**DIRECTIONS:** Copy every line in the records below that contains the word "icons".

**EXTRACTED MATERIAL:**
┏━━
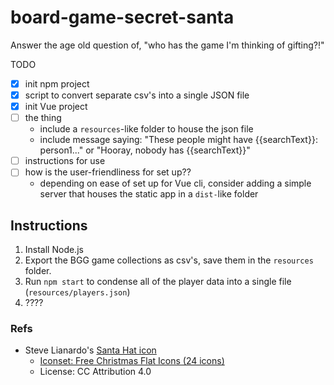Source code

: # board-game-secret-santa
Answer the age old question of, "who has the game I'm thinking of gifting?!"

TODO
- [x] init npm project
- [x] script to convert separate csv's into a single JSON file
- [x] init Vue project
- [ ] the thing
  - include a `resources`-like folder to house the json file
  - include message saying: "These people might have {{searchText}}: person1..."
    or "Hooray, nobody has {{searchText}}"
- [ ] instructions for use
- [ ] how is the user-friendliness for set up??
  - depending on ease of set up for Vue cli, consider adding a simple server
    that houses the static app in a `dist-`like folder


## Instructions
1. Install Node.js
1. Export the BGG game collections as csv's, save them in the `resources`
    folder.
1. Run `npm start` to condense all of the player data into a single file
    (`resources/players.json`)
1. ????


### Refs
- Steve Lianardo's [Santa Hat icon](http://www.iconarchive.com/show/free-christmas-flat-icons-by-stevelianardo/santa-hat-icon.html)
  - [Iconset: Free Christmas Flat Icons (24 icons)](http://www.iconarchive.com/show/free-christmas-flat-icons-by-stevelianardo.html)
  - License: CC Attribution 4.0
┗━━
**SOLUTION TO THE EXERCISE:**
- Steve Lianardo's [Santa Hat icon](http://www.iconarchive.com/show/free-christmas-flat-icons-by-stevelianardo/santa-hat-icon.html)
  - [Iconset: Free Christmas Flat Icons (24 icons)](http://www.iconarchive.com/show/free-christmas-flat-icons-by-stevelianardo.html)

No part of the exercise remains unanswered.